Shrek 4 - Il était une fin
La Presse
C’est en pensant à It’s A Wonderful Life, le classique de Frank Capra datant de 1946 et mettant en vedette James Stewart, que les créateurs de Shrek Forever After se sont mis à l’ouvrage - avec, pour mission, de réparer les pots cassés par Shrek the Third, qui manquait de substance et utilisait la recette des opus précédents sans sembler la comprendre. Ainsi, les références à la culture pop et le détournement des contes se faisaient gratuitement, non pour servir le récit et épicer l’histoire d’une pincée de subversion.
Pour ceux que ces références et détournements agaçaient (ils sont nombreux), c’est mission accomplie: ils sont plus rares dans ce quatrième et probablement dernier volet. Ce qui ne signifie pas que leur utilisation soit, elle, beaucoup plus justifiée. Elle l’est, plus que dans le troisième; mais moins que dans les deux premiers chapitres - jusque-là inégalés... sauf en terme d’animation.
Et c’est là que Shrek Forever After, réalisé par Mike Mitchell, marque des points. Profitant de l’expérience gagnée entre les murs de DreamWorks grâce à How to Train Your Dragon, ou inspirés par le long métrage de Dean DeBlois et Chris Sander qui a été réalisé en même temps dans le studio, les directeurs artistiques et animateurs de ce Shrek-là ont fait un travail magistral. L’animation est magnifique et le 3D, impressionnant, permet de découvrir une nouvelle «profondeur» au royaume de Far Far Away.
Une profondeur visuelle au service d’une histoire qui se veut, elle aussi, profonde - mais qui sent le déjà-vu (pas seulement à cause de It’s A Wonderful Life) et, surtout, risque de perdre bien des spectateurs parmi les plus jeunes. Certains n’accrocheront pas au sujet. D’autres ne comprendront simplement pas l’histoire.
Dans Shrek Forever After, notre ogre préféré (Mike Myers) n’est plus la créature mal léchée croisée dans les premiers films. Marié à Fiona (Cameron Diaz) et père de triplets, il est victime du train-train quotidien et rêve de redevenir celui qu’il était. Ça tombe bien, le machiavélique Rumpelstiltskin (Walt Dohrn) lui propose d’échanger une journée dont il ne se souvient contre un jour où l’ogre en lui prendra le dessus sur le gentil mari. Pacte signé. Manque de pot, le lutin a choisi de s’approprier la journée où Shrek est né. Ce dernier se retrouve alors dans un monde où il n’a jamais existé - et réalise ainsi combien sa présence a eu d’impact sur les êtres qu’il aime et sur son monde.

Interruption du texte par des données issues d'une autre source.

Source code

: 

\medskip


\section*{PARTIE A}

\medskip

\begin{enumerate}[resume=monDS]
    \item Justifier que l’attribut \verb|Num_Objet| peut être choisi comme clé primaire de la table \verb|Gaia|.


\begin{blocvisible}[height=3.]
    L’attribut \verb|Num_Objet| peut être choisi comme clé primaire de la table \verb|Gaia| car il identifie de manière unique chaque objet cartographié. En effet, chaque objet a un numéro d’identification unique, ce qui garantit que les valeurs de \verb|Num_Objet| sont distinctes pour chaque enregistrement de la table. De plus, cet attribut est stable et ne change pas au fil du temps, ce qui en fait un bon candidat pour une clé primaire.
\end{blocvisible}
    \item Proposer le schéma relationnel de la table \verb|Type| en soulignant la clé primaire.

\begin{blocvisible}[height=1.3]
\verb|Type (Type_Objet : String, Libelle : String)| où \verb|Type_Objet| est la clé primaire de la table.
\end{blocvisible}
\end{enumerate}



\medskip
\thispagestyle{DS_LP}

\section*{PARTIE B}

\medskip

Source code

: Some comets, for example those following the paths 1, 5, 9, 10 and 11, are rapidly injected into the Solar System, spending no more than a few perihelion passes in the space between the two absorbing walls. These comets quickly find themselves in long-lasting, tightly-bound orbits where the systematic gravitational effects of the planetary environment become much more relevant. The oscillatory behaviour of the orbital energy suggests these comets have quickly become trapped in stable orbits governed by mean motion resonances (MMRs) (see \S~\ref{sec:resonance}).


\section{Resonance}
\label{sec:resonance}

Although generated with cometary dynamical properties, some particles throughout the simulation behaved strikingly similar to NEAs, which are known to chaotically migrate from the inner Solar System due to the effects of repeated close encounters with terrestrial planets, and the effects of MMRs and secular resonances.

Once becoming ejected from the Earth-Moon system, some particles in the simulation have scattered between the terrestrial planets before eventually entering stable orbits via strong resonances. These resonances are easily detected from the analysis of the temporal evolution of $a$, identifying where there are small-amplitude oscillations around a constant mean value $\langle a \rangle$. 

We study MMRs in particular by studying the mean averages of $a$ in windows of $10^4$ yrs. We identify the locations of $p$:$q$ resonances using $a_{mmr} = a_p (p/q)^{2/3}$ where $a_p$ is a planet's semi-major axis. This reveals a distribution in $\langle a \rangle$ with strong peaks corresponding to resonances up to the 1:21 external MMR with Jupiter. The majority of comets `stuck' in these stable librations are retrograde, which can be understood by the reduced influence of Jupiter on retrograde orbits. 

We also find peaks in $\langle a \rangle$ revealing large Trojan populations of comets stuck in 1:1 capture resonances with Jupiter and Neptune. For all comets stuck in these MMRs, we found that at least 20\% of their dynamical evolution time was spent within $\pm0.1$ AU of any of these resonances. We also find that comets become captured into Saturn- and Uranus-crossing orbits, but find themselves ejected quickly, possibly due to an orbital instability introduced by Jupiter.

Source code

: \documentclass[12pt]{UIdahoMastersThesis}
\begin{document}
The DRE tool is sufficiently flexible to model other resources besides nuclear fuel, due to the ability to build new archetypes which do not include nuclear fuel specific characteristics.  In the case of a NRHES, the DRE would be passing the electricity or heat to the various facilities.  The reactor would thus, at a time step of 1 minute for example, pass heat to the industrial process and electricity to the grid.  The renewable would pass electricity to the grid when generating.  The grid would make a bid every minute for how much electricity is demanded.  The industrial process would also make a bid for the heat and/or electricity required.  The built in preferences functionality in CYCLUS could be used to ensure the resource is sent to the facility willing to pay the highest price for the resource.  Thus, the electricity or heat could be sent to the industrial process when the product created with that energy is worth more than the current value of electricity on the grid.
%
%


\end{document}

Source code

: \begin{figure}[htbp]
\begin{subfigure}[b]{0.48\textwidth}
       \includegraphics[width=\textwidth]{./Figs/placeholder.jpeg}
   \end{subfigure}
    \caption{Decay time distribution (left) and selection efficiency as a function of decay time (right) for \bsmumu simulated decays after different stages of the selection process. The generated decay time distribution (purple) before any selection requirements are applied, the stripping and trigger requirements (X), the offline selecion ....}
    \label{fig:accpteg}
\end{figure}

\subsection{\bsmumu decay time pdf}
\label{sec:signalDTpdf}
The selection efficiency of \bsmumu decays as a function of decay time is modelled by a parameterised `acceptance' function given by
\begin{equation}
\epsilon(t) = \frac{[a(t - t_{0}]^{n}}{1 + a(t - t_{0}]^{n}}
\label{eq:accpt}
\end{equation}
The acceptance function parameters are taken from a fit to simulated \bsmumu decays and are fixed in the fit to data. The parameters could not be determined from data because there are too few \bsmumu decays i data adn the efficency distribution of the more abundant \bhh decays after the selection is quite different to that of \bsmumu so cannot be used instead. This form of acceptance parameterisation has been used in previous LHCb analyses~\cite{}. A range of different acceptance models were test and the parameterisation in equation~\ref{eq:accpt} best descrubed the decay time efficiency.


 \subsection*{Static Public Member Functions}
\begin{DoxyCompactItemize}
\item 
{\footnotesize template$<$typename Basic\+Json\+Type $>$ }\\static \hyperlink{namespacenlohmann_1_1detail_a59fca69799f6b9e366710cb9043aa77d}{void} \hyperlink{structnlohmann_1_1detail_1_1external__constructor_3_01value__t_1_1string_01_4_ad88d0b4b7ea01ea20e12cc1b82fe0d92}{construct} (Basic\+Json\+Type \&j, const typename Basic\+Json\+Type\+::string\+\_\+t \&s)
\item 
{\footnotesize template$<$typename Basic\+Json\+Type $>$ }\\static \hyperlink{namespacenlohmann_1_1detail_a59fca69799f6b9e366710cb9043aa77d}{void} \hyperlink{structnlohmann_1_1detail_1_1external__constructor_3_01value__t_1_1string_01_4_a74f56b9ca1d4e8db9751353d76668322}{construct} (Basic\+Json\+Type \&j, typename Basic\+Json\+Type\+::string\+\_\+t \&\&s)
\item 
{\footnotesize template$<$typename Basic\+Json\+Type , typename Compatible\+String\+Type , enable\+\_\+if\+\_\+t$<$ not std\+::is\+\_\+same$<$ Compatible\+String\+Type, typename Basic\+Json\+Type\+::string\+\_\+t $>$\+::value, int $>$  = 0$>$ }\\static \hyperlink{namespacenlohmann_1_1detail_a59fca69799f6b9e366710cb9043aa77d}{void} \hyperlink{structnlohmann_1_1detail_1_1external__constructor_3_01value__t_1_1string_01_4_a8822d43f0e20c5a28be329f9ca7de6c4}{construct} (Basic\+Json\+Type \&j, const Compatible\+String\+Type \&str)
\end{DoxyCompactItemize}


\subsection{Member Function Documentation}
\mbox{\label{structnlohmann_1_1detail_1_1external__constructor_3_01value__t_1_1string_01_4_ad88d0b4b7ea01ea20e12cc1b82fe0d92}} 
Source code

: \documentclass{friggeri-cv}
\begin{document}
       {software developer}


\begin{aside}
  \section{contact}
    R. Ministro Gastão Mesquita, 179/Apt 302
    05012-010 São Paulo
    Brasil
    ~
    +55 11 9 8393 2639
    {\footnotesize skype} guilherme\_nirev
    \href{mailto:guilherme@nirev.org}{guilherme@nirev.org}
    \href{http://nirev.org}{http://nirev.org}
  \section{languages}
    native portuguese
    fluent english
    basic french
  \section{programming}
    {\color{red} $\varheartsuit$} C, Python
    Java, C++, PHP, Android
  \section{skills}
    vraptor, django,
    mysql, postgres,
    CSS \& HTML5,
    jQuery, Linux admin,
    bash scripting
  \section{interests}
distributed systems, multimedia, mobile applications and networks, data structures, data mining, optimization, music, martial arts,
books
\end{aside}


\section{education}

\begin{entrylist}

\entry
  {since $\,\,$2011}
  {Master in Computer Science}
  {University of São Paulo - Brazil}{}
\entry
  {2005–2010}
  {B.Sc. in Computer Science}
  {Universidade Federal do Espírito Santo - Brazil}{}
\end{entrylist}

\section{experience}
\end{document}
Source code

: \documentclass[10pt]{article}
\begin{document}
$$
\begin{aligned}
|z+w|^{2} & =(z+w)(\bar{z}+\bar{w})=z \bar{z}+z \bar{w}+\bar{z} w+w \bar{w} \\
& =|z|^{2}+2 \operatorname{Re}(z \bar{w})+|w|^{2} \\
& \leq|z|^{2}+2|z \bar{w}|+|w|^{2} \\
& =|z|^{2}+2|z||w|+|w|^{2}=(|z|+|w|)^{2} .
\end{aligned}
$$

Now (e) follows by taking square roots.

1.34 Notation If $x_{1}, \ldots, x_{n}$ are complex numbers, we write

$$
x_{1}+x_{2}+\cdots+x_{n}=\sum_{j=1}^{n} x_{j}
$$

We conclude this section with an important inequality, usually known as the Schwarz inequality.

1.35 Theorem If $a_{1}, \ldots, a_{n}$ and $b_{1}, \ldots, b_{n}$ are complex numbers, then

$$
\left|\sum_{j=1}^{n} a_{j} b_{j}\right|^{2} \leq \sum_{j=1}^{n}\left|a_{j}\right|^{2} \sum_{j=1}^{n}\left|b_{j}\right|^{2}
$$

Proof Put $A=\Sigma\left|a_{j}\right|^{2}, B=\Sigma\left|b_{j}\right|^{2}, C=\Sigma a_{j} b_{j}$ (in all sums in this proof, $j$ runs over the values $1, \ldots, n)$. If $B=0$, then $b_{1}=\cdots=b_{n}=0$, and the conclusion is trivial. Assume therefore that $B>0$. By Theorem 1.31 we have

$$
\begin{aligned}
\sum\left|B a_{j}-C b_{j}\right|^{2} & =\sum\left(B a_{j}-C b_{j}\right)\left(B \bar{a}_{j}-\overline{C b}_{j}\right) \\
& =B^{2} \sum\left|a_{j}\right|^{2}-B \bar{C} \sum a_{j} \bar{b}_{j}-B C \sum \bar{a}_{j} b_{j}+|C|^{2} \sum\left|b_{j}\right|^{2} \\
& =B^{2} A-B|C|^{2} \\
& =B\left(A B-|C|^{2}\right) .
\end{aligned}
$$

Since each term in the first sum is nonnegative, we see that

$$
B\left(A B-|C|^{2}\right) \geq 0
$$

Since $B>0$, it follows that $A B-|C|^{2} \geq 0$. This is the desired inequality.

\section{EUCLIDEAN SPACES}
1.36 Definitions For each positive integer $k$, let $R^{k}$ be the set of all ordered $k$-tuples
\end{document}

Le message est beau et bon. Mais quel intérêt peut-il avoir auprès des six ans? Dix? Quinze, même?
Il reste toutefois les performances vocales toujours à point de Mike Myers et de Cameron Diaz; et celles, délirantes et jouissives d’Eddie Murphy en verbomoteur Donkey et d’Antonio Banderas en suave Puss in Boots. Ce dernier vole encore la vedette dans chacune de ses scènes... avant de voler de ses propres ailes - Puss in Boots, le film, est prévu pour l’an prochain. Miaou!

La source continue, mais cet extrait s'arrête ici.